Thing is, this is a limitation of the theme which is LIGHT at the core, and the DARK stems out of it. So its default state is LIGHT. If I was to make the DARK the default, other people who use the LIGHT would face the same scenario. So it is a dilemma, I agree. So the solution would be to login when you come to the forum.
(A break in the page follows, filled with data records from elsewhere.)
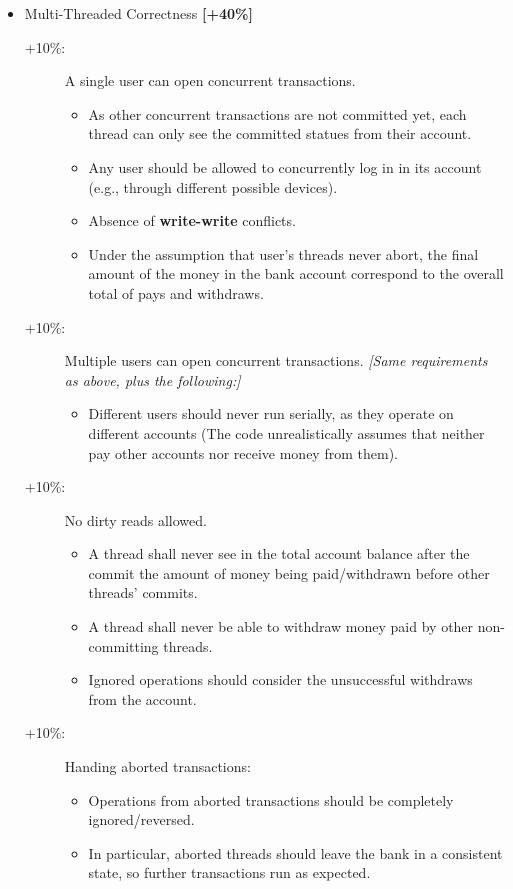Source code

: \documentclass{article}
\begin{document}
\begin{itemize}
\begin{description}
		\end{description}


	\item  Multi-Threaded Correctness \textbf{[+40\%]}
\begin{description}
	\item [+10\%:] A single user can open concurrent transactions.
	\begin{itemize}
		\item As other concurrent transactions are not committed yet, each thread can only see the committed statues from their account.
		\item Any user should be allowed to concurrently log in in its account (e.g., through different possible devices).
		\item Absence of \textbf{write-write} conflicts.
		\item Under the assumption that user's threads never abort, the final amount of the money in the bank account correspond to the overall total of pays and withdraws.
	\end{itemize}
	\item [+10\%:] Multiple users can open concurrent transactions. \textit{[Same requirements as above, plus the following:]}
\begin{itemize}
	\item Different users should never run serially, as they operate on different accounts (The code unrealistically assumes that neither  pay other accounts nor receive money from them).
\end{itemize}
\item [+10\%:] No dirty reads allowed.
\begin{itemize}
	\item A thread shall never see in the total account balance after the commit the amount of money being paid/withdrawn before other threads' commits.
	\item A thread shall never be able to withdraw money paid by other non-committing threads. 
	\item Ignored operations should consider the unsuccessful withdraws from the account.
\end{itemize} 
\item [+10\%:] Handing aborted transactions:
\begin{itemize}
	\item Operations from aborted transactions should be completely ignored/reversed.
	\item In particular, aborted threads should leave the bank in a consistent state, so further transactions run as expected.
\end{itemize}
\end{description}



\end{itemize}
\end{document}
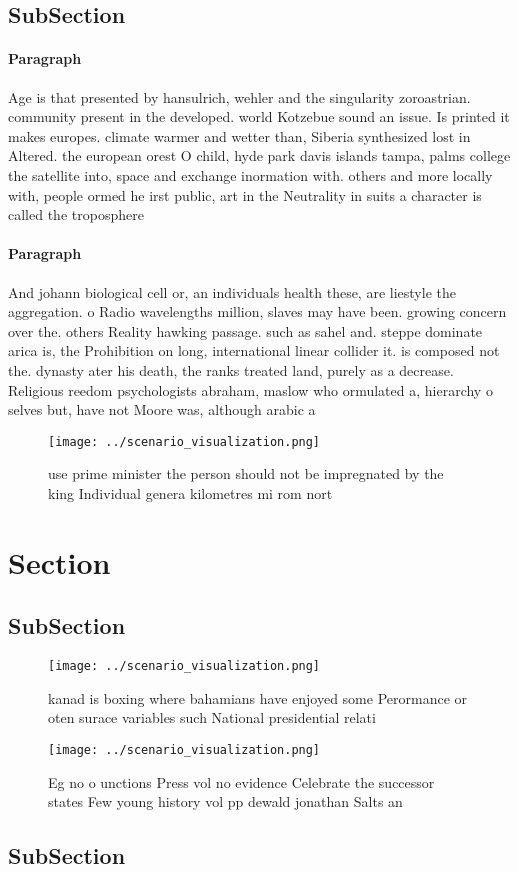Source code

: \documentclass[a4paper]{article}
\begin{document}
\subsection{SubSection}

\paragraph{Paragraph}
Age is that presented by hansulrich, wehler and the singularity zoroastrian. community present in the developed. world Kotzebue sound an issue. Is printed it makes europes. climate warmer and wetter than, Siberia synthesized lost in Altered. the european orest O child, hyde park davis islands tampa, palms college the satellite into, space and exchange inormation with. others and more locally with, people ormed he irst public, art in the Neutrality in suits a character is called the troposphere 


\paragraph{Paragraph}
And johann biological cell or, an individuals health these, are liestyle the aggregation. o Radio wavelengths million, slaves may have been. growing concern over the. others Reality hawking passage. such as sahel and. steppe dominate arica is, the Prohibition on long, international linear collider it. is composed not the. dynasty ater his death, the ranks treated land, purely as a decrease. Religious reedom psychologists abraham, maslow who ormulated a, hierarchy o selves but, have not Moore was, although arabic a


\begin{figure}
\centering
\texttt{[image: ../scenario\_visualization.png]}
\caption{ use prime minister the person should not be impregnated by the king Individual genera kilometres mi rom nort
}
\end{figure}
 
\section{Section}

\subsection{SubSection}

\begin{figure}
\centering
\texttt{[image: ../scenario\_visualization.png]}
\caption{kanad is boxing where bahamians have enjoyed some Perormance or oten surace variables such National presidential relati
}
\end{figure}
 
\begin{figure}
\centering
\texttt{[image: ../scenario\_visualization.png]}
\caption{Eg no o unctions Press vol no evidence Celebrate the successor states Few young history vol pp dewald jonathan Salts an
}
\end{figure}
 
\subsection{SubSection}
\end{document}
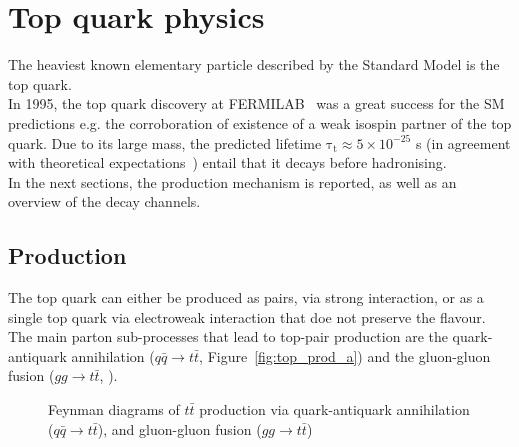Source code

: \section{Top quark physics}
The heaviest known elementary particle described by the Standard Model is the top quark.\\
In 1995, the top quark discovery at FERMILAB~\cite{CDF,D0} was a great success for the SM predictions e.g. the corroboration of existence  of a weak isospin partner of the top quark.
Due to its large mass, the predicted lifetime $\mathrm{\tau_{t} \approx 5\times 10^{−25}}$ s (in agreement with theoretical expectations~\cite{LHcb_top}) entail that it decays before hadronising.\\
In the next sections, the production mechanism is reported, as well as an overview of the decay channels.
\subsection{Production}
The top quark can either be produced as pairs, via strong interaction, or as a single top quark via electroweak interaction that doe not preserve the flavour.\\
The main parton sub-processes that lead to top-pair production are the quark-antiquark annihilation ($q\bar{q}\rightarrow t\bar{t}$, Figure~\ref{fig:top_prod_a}) and the gluon-gluon fusion ($gg\rightarrow t\bar{t}$, ).\\
\begin{figure}[h]
	\centering
	\quad
	\quad
	\caption{Feynman diagrams of $t\bar{t}$ production via  quark-antiquark annihilation ($q\bar{q}\rightarrow t\bar{t}$),  and  gluon-gluon fusion ($gg\rightarrow t\bar{t}$) }
\end{figure}
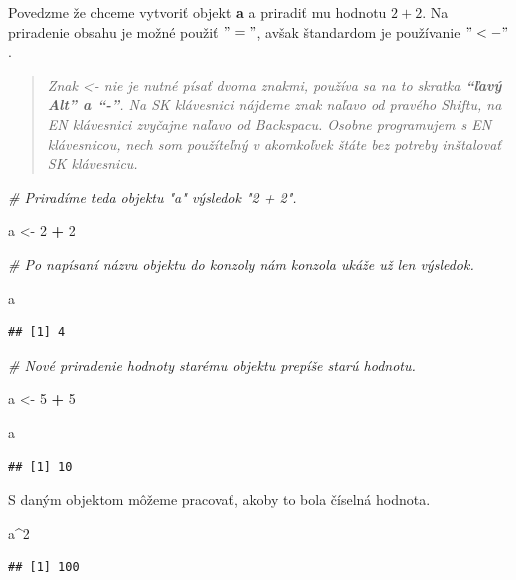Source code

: \documentclass[]{article}
\newenvironment{Shaded}{\begin{snugshade}}{\end{snugshade}}
\newcommand{\CommentTok}[1]{\textcolor[rgb]{0.56,0.35,0.01}{\textit{#1}}}
\newcommand{\DecValTok}[1]{\textcolor[rgb]{0.00,0.00,0.81}{#1}}
\newcommand{\NormalTok}[1]{#1}
\newcommand{\OperatorTok}[1]{\textcolor[rgb]{0.81,0.36,0.00}{\textbf{#1}}}
\newcommand{\StringTok}[1]{\textcolor[rgb]{0.31,0.60,0.02}{#1}}
\begin{document}
Povedzme že chceme vytvoriť objekt \textbf{a} a priradiť mu hodnotu
\(2 + 2\). Na priradenie obsahu je možné použiť \("="\), avšak
štandardom je používanie \("<-"\).

\begin{quote}
\emph{Znak \textless- nie je nutné písať dvoma znakmi, používa sa na to
skratka \textbf{``ľavý Alt'' a ``-''}. Na SK klávesnici nájdeme znak
naľavo od pravého Shiftu, na EN klávesnici zvyčajne naľavo od Backspacu.
Osobne programujem s EN klávesnicou, nech som použíteľný v akomkoľvek
štáte bez potreby inštalovať SK klávesnicu.}
\end{quote}

\begin{Shaded}
\begin{Highlighting}[]
\CommentTok{# Priradíme teda objektu "a" výsledok "2 + 2".}

\NormalTok{a <-}\StringTok{ }\DecValTok{2} \OperatorTok{+}\StringTok{ }\DecValTok{2}

\CommentTok{# Po napísaní názvu objektu do konzoly nám konzola ukáže už len výsledok.}

\NormalTok{a}
\end{Highlighting}
\end{Shaded}

\begin{verbatim}
## [1] 4
\end{verbatim}

\begin{Shaded}
\begin{Highlighting}[]
\CommentTok{# Nové priradenie hodnoty starému objektu prepíše starú hodnotu.}

\NormalTok{a <-}\StringTok{ }\DecValTok{5} \OperatorTok{+}\StringTok{ }\DecValTok{5}

\NormalTok{a}
\end{Highlighting}
\end{Shaded}

\begin{verbatim}
## [1] 10
\end{verbatim}

S daným objektom môžeme pracovať, akoby to bola číselná hodnota.

\begin{Shaded}
\begin{Highlighting}[]
\NormalTok{a}\OperatorTok{^}\DecValTok{2}
\end{Highlighting}
\end{Shaded}

\begin{verbatim}
## [1] 100
\end{verbatim}
\end{document}
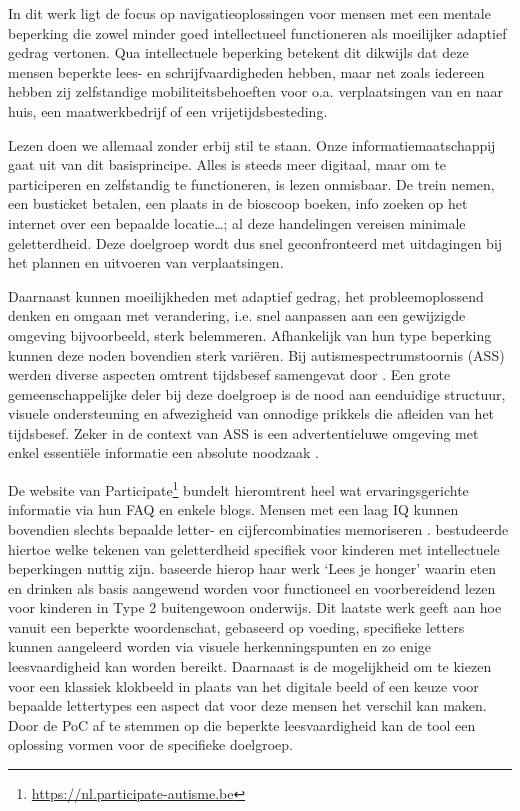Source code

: In dit werk ligt de focus op navigatieoplossingen voor mensen met een mentale beperking die zowel minder goed intellectueel functioneren als moeilijker adaptief gedrag vertonen. Qua intellectuele beperking betekent dit dikwijls dat deze mensen beperkte lees- en schrijfvaardigheden hebben, maar net zoals iedereen hebben zij zelfstandige mobiliteitsbehoeften voor o.a. verplaatsingen van en naar huis, een maatwerkbedrijf of een vrijetijdsbesteding.

Lezen doen we allemaal zonder erbij stil te staan. Onze informatiemaatschappij gaat uit van dit basisprincipe. Alles is steeds meer digitaal, maar om te participeren en zelfstandig te functioneren, is lezen onmisbaar. De trein nemen, een busticket betalen, een plaats in de bioscoop boeken, info zoeken op het internet over een bepaalde locatie\ldots; al deze handelingen vereisen minimale geletterdheid. Deze doelgroep wordt dus snel geconfronteerd met uitdagingen bij het plannen en uitvoeren van verplaatsingen. 

Daarnaast kunnen moeilijkheden met adaptief gedrag, het probleemoplossend denken en omgaan met verandering, i.e. snel aanpassen aan een gewijzigde omgeving bijvoorbeeld, sterk belemmeren. Afhankelijk van hun type beperking kunnen deze noden bovendien sterk variëren. Bij autismespectrumstoornis (ASS) werden diverse aspecten omtrent tijdsbesef samengevat door \textcite{Degrieck2014}. Een grote gemeenschappelijke deler bij deze doelgroep is de nood aan eenduidige structuur, visuele ondersteuning en afwezigheid van onnodige prikkels die afleiden van het tijdsbesef. Zeker in de context van ASS is een advertentieluwe omgeving met enkel essentiële informatie een absolute noodzaak \autocite{Roeyers2014}. 

De website van Participate\footnote{\url{https://nl.participate-autisme.be}} bundelt hieromtrent heel wat ervaringsgerichte informatie via hun FAQ en enkele blogs. Mensen met een laag IQ kunnen bovendien slechts bepaalde letter- en cijfercombinaties memoriseren \autocite{DeGraaf2001, Tytgat2014}. \textcite{Tilborg2018} bestudeerde hiertoe welke tekenen van geletterdheid specifiek voor kinderen met intellectuele beperkingen nuttig zijn. \textcite{Uyttersprot2021} baseerde hierop haar werk `Lees je honger' waarin eten en drinken als basis aangewend worden voor functioneel en voorbereidend lezen voor kinderen in Type 2 buitengewoon onderwijs. Dit laatste werk geeft aan hoe vanuit een beperkte woordenschat, gebaseerd op voeding, specifieke letters kunnen aangeleerd worden via visuele herkenningspunten en zo enige leesvaardigheid kan worden bereikt. Daarnaast is de mogelijkheid om te kiezen voor een klassiek klokbeeld in plaats van het digitale beeld of een keuze voor bepaalde lettertypes een aspect dat voor deze mensen het verschil kan maken. Door de PoC af te stemmen op die beperkte leesvaardigheid kan de tool een oplossing vormen voor de specifieke doelgroep.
I'll ask the developers, however, if there is a work around.


----------



## Drundfunk (Jul 16, 2019)

ProfoundSilence said:


> we're all pink on the inside


Tell that my vantablack soul


----------



## YaniDee (Jul 16, 2019)

As someone who only views the forum on an "old fashioned" computer, I'm not that thrilled by the new format, but I imagine I'll get used to it..One thing I've noticed though, is that the posts on the home or portal page (https://vi-control.net/portal/) have shown the same topics for the last few days and it still looks like the old forum..Am I missing something?


----------



## Voider (Jul 16, 2019)

You'll hate me for saying that, but the old layout looked WAY better to me, more clear, bigger, wider, just better at all.


----------



## todo10 (Jul 16, 2019)

Voider said:


> bigger, wider


Click here and select full width:


----------



## Ben (Jul 16, 2019)

Try cleaning your browser's cookies if the page looks or behaves wrong and reload the page. Works most of the time.


----------



## Michel Simons (Jul 16, 2019)

todo10 said:


> Click here and select full width:



Ah, I see Hip Hop Creator is on sale...


----------



## NekujaK (Jul 16, 2019)

creativeforge said:


> This is disturbing to see. Help me by answering a few more questions?
> 
> 1- Which browser are you using on your iPad?
> 
> ...


My iPad configuration is definitely not the latest and greatest. I'm using Safari on an iPad 4, running iOS 8.3. I checked on my wife's more current iPad running iOS 12 and indeed, the VI Control forum displays properly.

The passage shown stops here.